3630-) Hakem b. Uyeyne (radıyallahü anh)’den rivâyete göre, şöyle demiştir: Muhammed b. Ka’b el Kurazî’nin kırk yıldan beri Zeyd b. Erkâm’dan şöyle aktardığını işitmekteyim: Abdullah b. Übey, Tebük gazasında; “Medîne’ye dönersek biz üstün olanlar Rasûlüllah (sallallahü aleyhi ve sellem) ve beraberindeki aşağılık kimseleri Medîne’den dışarı çıkaracağız” dedi. Bunun üzerine Peygamber (sallallahü aleyhi ve sellem)’e geldim ve durumu kendisine anlattım. Übey bu sözü söylemediğine dair yemin etti. Bunun üzerine toplumum beni kınadılar ve “neden böyle yaptın?” dediler. Eve geldim kederli ve üzüntülü olarak yattım. Sonra Peygamber (sallallahü aleyhi ve sellem), bana geldi veya ben ona gittim: “Allah seni doğruladı” buyurdu. Münafıkûn sûresi 7. ayeti nazil oldu: “Bunlar o kimselerdir ki; “Allah’ın peygamberinin yanında bulunanlara hiçbir şey vermeyin ki, O’nun etrafından dağılıp gitsinler” derler. Göklerin ve yerin hazineleri Allah’ındır ama bu gerçeği münafıklar anlayamazlar, kavrayamazlar.” (Buhârî, Tefsir-ül Kur’ân: 27; Müslim, Sıfat-ül Münafıkîn: 17) Bu hadis hasen sahihtir.

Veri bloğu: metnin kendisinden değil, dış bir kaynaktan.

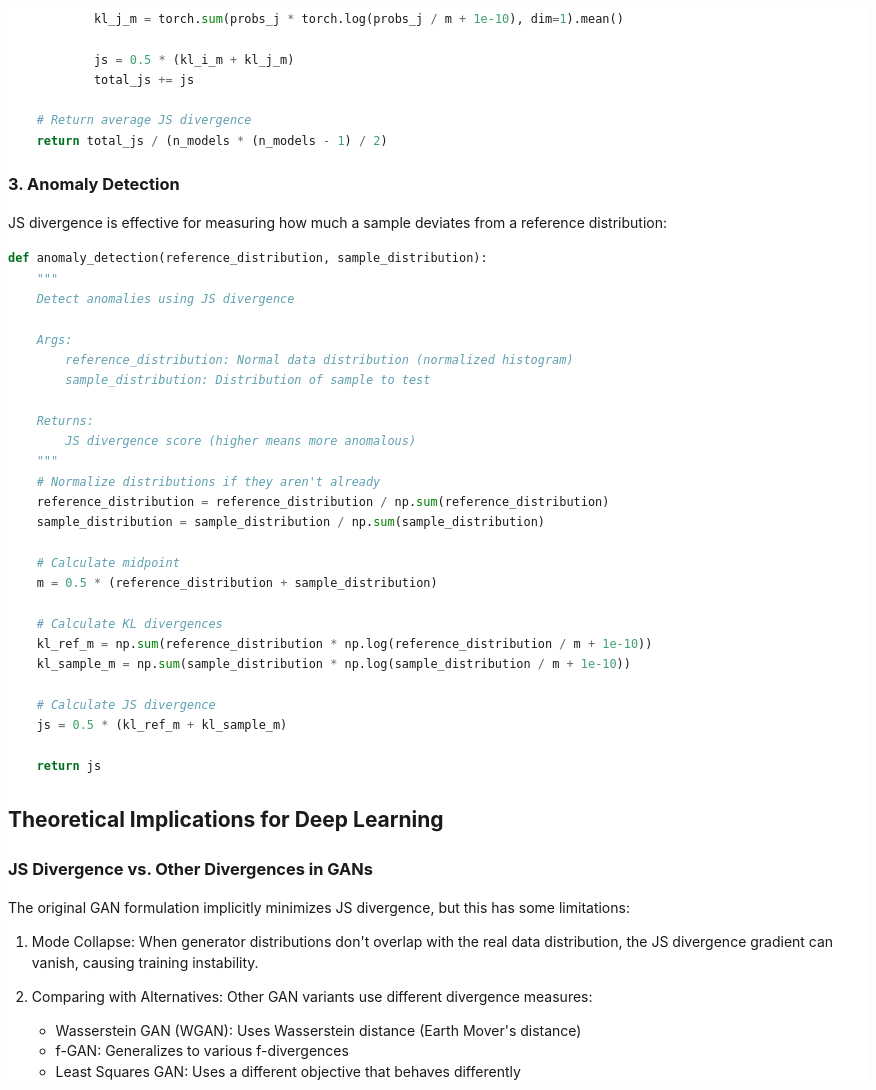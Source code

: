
 ```python
            kl_j_m = torch.sum(probs_j * torch.log(probs_j / m + 1e-10), dim=1).mean()
            
            js = 0.5 * (kl_i_m + kl_j_m)
            total_js += js
    
    # Return average JS divergence
    return total_js / (n_models * (n_models - 1) / 2)
```

### 3. Anomaly Detection

JS divergence is effective for measuring how much a sample deviates from a reference distribution:

```python
def anomaly_detection(reference_distribution, sample_distribution):
    """
    Detect anomalies using JS divergence
    
    Args:
        reference_distribution: Normal data distribution (normalized histogram)
        sample_distribution: Distribution of sample to test
        
    Returns:
        JS divergence score (higher means more anomalous)
    """
    # Normalize distributions if they aren't already
    reference_distribution = reference_distribution / np.sum(reference_distribution)
    sample_distribution = sample_distribution / np.sum(sample_distribution)
    
    # Calculate midpoint
    m = 0.5 * (reference_distribution + sample_distribution)
    
    # Calculate KL divergences
    kl_ref_m = np.sum(reference_distribution * np.log(reference_distribution / m + 1e-10))
    kl_sample_m = np.sum(sample_distribution * np.log(sample_distribution / m + 1e-10))
    
    # Calculate JS divergence
    js = 0.5 * (kl_ref_m + kl_sample_m)
    
    return js
```

## Theoretical Implications for Deep Learning

### JS Divergence vs. Other Divergences in GANs

The original GAN formulation implicitly minimizes JS divergence, but this has some limitations:

1. Mode Collapse: When generator distributions don't overlap with the real data distribution, the JS divergence gradient can vanish, causing training instability.

2. Comparing with Alternatives: Other GAN variants use different divergence measures:
   - Wasserstein GAN (WGAN): Uses Wasserstein distance (Earth Mover's distance)
   - f-GAN: Generalizes to various f-divergences
   - Least Squares GAN: Uses a different objective that behaves differently
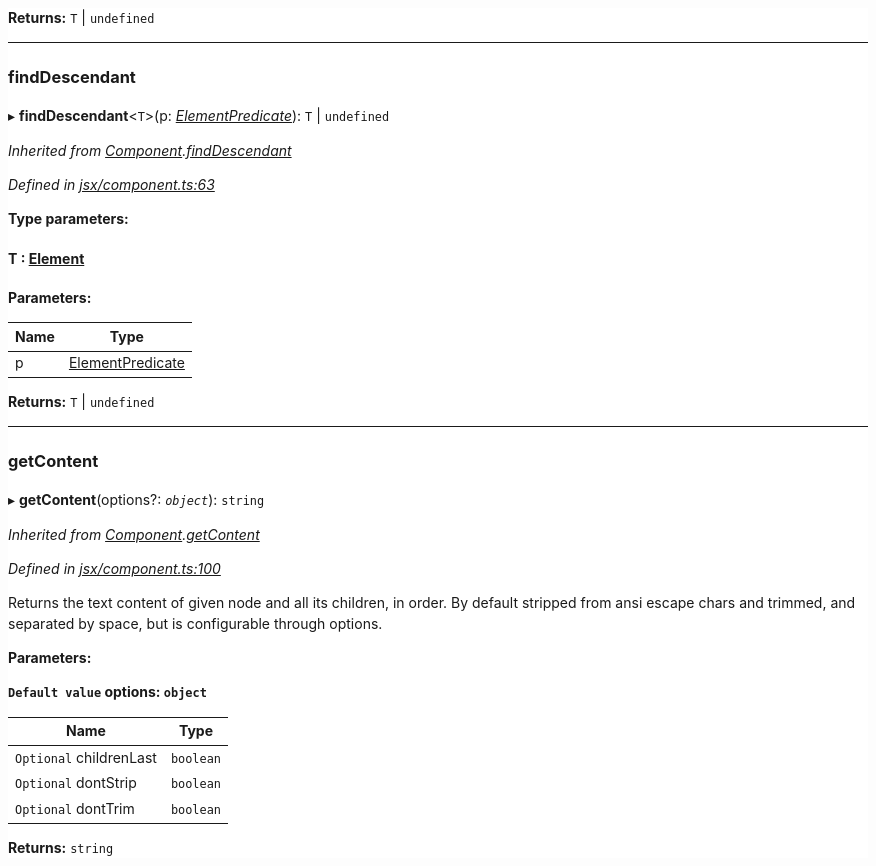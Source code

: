 **Returns:** `T` \| `undefined`

___
<a id="finddescendant"></a>

###  findDescendant

▸ **findDescendant**<`T`>(p: *[ElementPredicate](../modules/_blessed_node_.md#elementpredicate)*): `T` \| `undefined`

*Inherited from [Component](_jsx_component_.component.md).[findDescendant](_jsx_component_.component.md#finddescendant)*

*Defined in [jsx/component.ts:63](https://github.com/cancerberoSgx/accursed/blob/978b980/src/jsx/component.ts#L63)*

**Type parameters:**

#### T :  [Element](../interfaces/_jsx_types_.__global.jsx.element.md)
**Parameters:**

| Name | Type |
| ------ | ------ |
| p | [ElementPredicate](../modules/_blessed_node_.md#elementpredicate) |

**Returns:** `T` \| `undefined`

___
<a id="getcontent"></a>

###  getContent

▸ **getContent**(options?: *`object`*): `string`

*Inherited from [Component](_jsx_component_.component.md).[getContent](_jsx_component_.component.md#getcontent)*

*Defined in [jsx/component.ts:100](https://github.com/cancerberoSgx/accursed/blob/978b980/src/jsx/component.ts#L100)*

Returns the text content of given node and all its children, in order. By default stripped from ansi escape chars and trimmed, and separated by space, but is configurable through options.

**Parameters:**

**`Default value` options: `object`**

| Name | Type |
| ------ | ------ |
| `Optional` childrenLast | `boolean` |
| `Optional` dontStrip | `boolean` |
| `Optional` dontTrim | `boolean` |

**Returns:** `string`
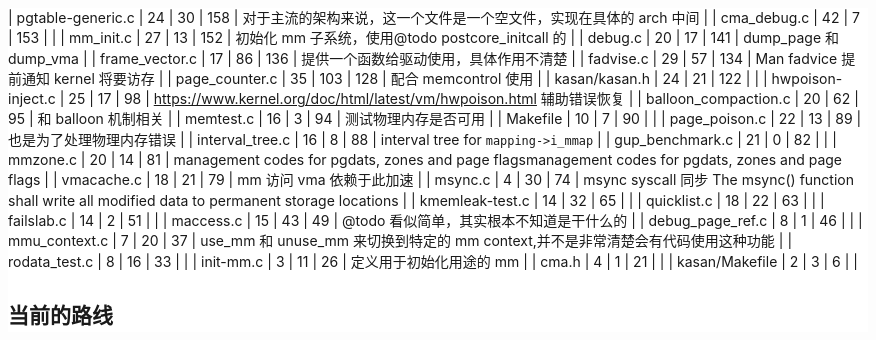 | pgtable-generic.c    | 24    | 30      | 158  | 对于主流的架构来说，这一个文件是一个空文件，实现在具体的 arch 中间                                                                                             |
| cma_debug.c          | 42    | 7       | 153  |                                                                                                                                                              |
| mm_init.c            | 27    | 13      | 152  | 初始化 mm 子系统，使用@todo postcore_initcall 的                                                                                                              |
| debug.c              | 20    | 17      | 141  | dump_page 和 dump_vma                                                                                                                                        |
| frame_vector.c       | 17    | 86      | 136  | 提供一个函数给驱动使用，具体作用不清楚                                                                                                                       |
| fadvise.c            | 29    | 57      | 134  | Man fadvice 提前通知 kernel 将要访存                                                                                                                          |
| page_counter.c       | 35    | 103     | 128  | 配合 memcontrol 使用                                                                                                                                          |
| kasan/kasan.h        | 24    | 21      | 122  |                                                                                                                                                              |
| hwpoison-inject.c    | 25    | 17      | 98   | https://www.kernel.org/doc/html/latest/vm/hwpoison.html 辅助错误恢复                                                                                         |
| balloon_compaction.c | 20    | 62      | 95   | 和 balloon 机制相关                                                                                                                                            |
| memtest.c            | 16    | 3       | 94   | 测试物理内存是否可用                                                                                                                                         |
| Makefile             | 10    | 7       | 90   |                                                                                                                                                              |
| page_poison.c        | 22    | 13      | 89   | 也是为了处理物理内存错误                                                                                                                                     |
| interval_tree.c      | 16    | 8       | 88   | interval tree for `mapping->i_mmap`                                                                                                                          |
| gup_benchmark.c      | 21    | 0       | 82   |                                                                                                                                                              |
| mmzone.c             | 20    | 14      | 81   | management codes for pgdats, zones and page flagsmanagement codes for pgdats, zones and page flags                                                           |
| vmacache.c           | 18    | 21      | 79   | mm 访问 vma 依赖于此加速                                                                                                                                     |
| msync.c              | 4     | 30      | 74   | msync syscall 同步 The msync() function shall write all modified data to permanent storage locations                                                         |
| kmemleak-test.c      | 14    | 32      | 65   |                                                                                                                                                              |
| quicklist.c          | 18    | 22      | 63   |                                                                                                                                                              |
| failslab.c           | 14    | 2       | 51   |                                                                                                                                                              |
| maccess.c            | 15    | 43      | 49   | @todo 看似简单，其实根本不知道是干什么的                                                                                                                     |
| debug_page_ref.c     | 8     | 1       | 46   |                                                                                                                                                              |
| mmu_context.c        | 7     | 20      | 37   | use_mm 和 unuse_mm 来切换到特定的 mm context,并不是非常清楚会有代码使用这种功能                                                                               |
| rodata_test.c        | 8     | 16      | 33   |                                                                                                                                                              |
| init-mm.c            | 3     | 11      | 26   | 定义用于初始化用途的 mm                                                                                                                                       |
| cma.h                | 4     | 1       | 21   |                                                                                                                                                              |
| kasan/Makefile       | 2     | 3       | 6    |                                                                                                                                                              |


## 当前的路线
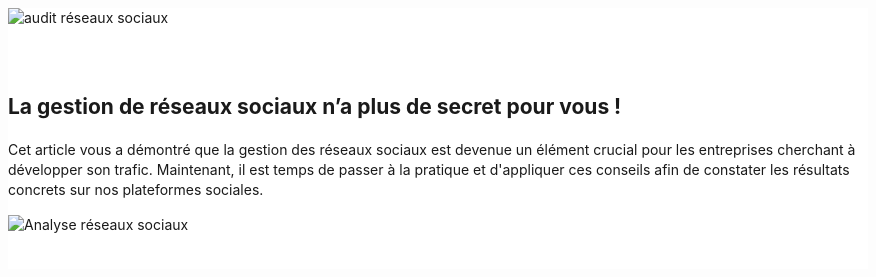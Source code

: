 ![audit réseaux sociaux](/img/blog/SEO-reseaux-sociaux-referencement/kpi-reseaux-sociaux.png)

<br>

## La gestion de réseaux sociaux n’a plus de secret pour vous !

Cet article vous a démontré que la gestion des réseaux sociaux est devenue un élément crucial pour les entreprises cherchant à développer son trafic. Maintenant, il est temps de passer à la pratique et d'appliquer ces conseils afin de constater les résultats concrets sur nos plateformes sociales.

![Analyse réseaux sociaux](/img/blog/SEO-reseaux-sociaux-referencement/analyse-reseaux-sociaux.jpg)

<br>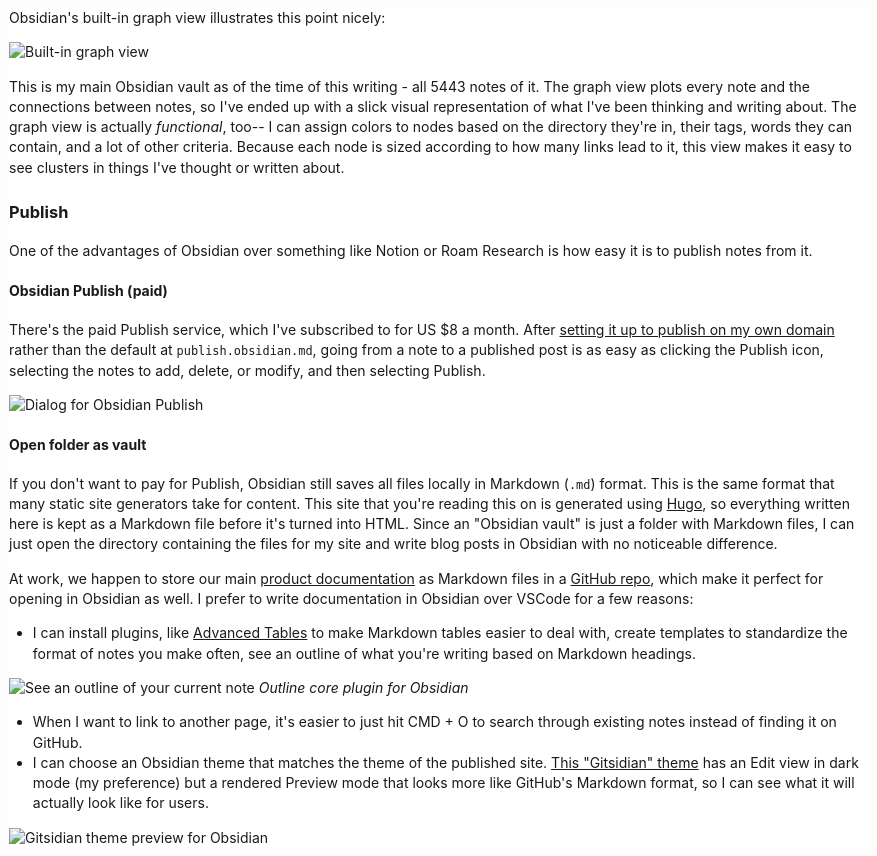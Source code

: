 Obsidian's built-in graph view illustrates this point nicely:

![Built-in graph view](/assets/graph_view-20210518.png)

This is my main Obsidian vault as of the time of this writing - all 5443 notes of it. The graph view plots every note and the connections between notes, so I've ended up with a slick visual representation of what I've been thinking and writing about. The graph view is actually _functional_, too-- I can assign colors to nodes based on the directory they're in, their tags, words they can contain, and a lot of other criteria. Because each node is sized according to how many links lead to it, this view makes it easy to see clusters in things I've thought or written about.

### Publish

One of the advantages of Obsidian over something like Notion or Roam Research is how easy it is to publish notes from it.

#### Obsidian Publish (paid)

There's the paid Publish service, which I've subscribed to for US $8 a month. After [setting it up to publish on my own domain](https://notes.nicolevanderhoeven.com/Using+a+custom+domain+with+Obsidian+Publish) rather than the default at `publish.obsidian.md`, going from a note to a published post is as easy as clicking the Publish icon, selecting the notes to add, delete, or modify, and then selecting Publish.

![Dialog for Obsidian Publish](/assets/publish-dialog.png)

#### Open folder as vault

If you don't want to pay for Publish, Obsidian still saves all files locally in Markdown (`.md`) format. This is the same format that many static site generators take for content. This site that you're reading this on is generated using [Hugo](https://gohugo.io/), so everything written here is kept as a Markdown file before it's turned into HTML. Since an "Obsidian vault" is just a folder with Markdown files, I can just open the directory containing the files for my site and write blog posts in Obsidian with no noticeable difference.

At work, we happen to store our main [product documentation](https://k6.io/docs/) as Markdown files in a [GitHub repo](https://github.com/k6io/docs), which make it perfect for opening in Obsidian as well. I prefer to write documentation in Obsidian over VSCode for a few reasons:
- I can install plugins, like [Advanced Tables](https://github.com/tgrosinger/advanced-tables-obsidian) to make Markdown tables easier to deal with, create templates to standardize the format of notes you make often, see an outline of what you're writing based on Markdown headings.

![See an outline of your current note](/assets/outlines-obsidian.png)
_Outline core plugin for Obsidian_

- When I want to link to another page, it's easier to just hit CMD + O to search through existing notes instead of finding it on GitHub.
- I can choose an Obsidian theme that matches the theme of the published site. [This "Gitsidian" theme](https://github.com/ishgunacar/gitsidian) has an Edit view in dark mode (my preference) but a rendered Preview mode that looks more like GitHub's Markdown format, so I can see what it will actually look like for users.

![Gitsidian theme preview for Obsidian](https://github.com/ishgunacar/gitsidian/raw/master/showcase.png)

Kaynak: Sünen-i Tirmizî, 3: Kur’ân’ın Tefsiri
Konu: Münâfıkûn Sûresinden Tefsir Edilen Âyetler
3631-) Câbir b. Abdullah (radıyallahü anh)’den rivâyete göre, şöyle demiştir: Bir savaşta idik (Sûfyân bu savaşın Mustalıkoğulları savaşı olduğu kanaatindedir.) Bu arada muhâcirlerden bir adam Ensâr’dan bir kimsenin arkasına vurdu. Muhâcir dedi ki: “Ey Muhâcirler! Yetişin” Ensarî de dedi ki: “Ey Ensâr yetişin” Rasûlüllah (sallallahü aleyhi ve sellem) bunu işitti ve Cahîlî dönemdeki çağrışmaların şimdi aramızda işi ne. Ashab: Muhâcirlerden bir adam Ensâr’dan bir adamın arkasına vurdu dediler. Rasûlüllah (sallallahü aleyhi ve sellem), bu kokuşmuş cahîlî dönem işlerini bırakınız, dedi. Abdullah b. Übey b. Selül bunu işitti ve şöyle dedi: “Böyle mi yaptılar. Eğer Medîne’ye dönersek biz üstün olanlar Rasûlüllah (sallallahü aleyhi ve sellem), ve beraberindeki aşağılık kimseleri Medîne’den çıkaracağız.” üzerine Ömer dedi ki: Ey Allah’ın Rasûlü! Şu münafığın boynunu vurayım. Peygamber (sallallahü aleyhi ve sellem): Bırak onu buyurdu. İnsanlar, Muhammed arkadaşlarını öldürüyor diye konuşmasın, Ömer’den başkaları şöyle diyor: O’nun oğlu Abdullah b. Abdullah, ona: “Vallahi kendini zelil ve Rasûlüllah (sallallahü aleyhi ve sellem)’in aziz olduğunu ikrar etmeden Medîne’ye dönemezsin dedi. O da bunu aynen yaptı.” (Buhârî, Menakıb: 17; Müslim, Birr: 27) Bu hadis hasen sahihtir.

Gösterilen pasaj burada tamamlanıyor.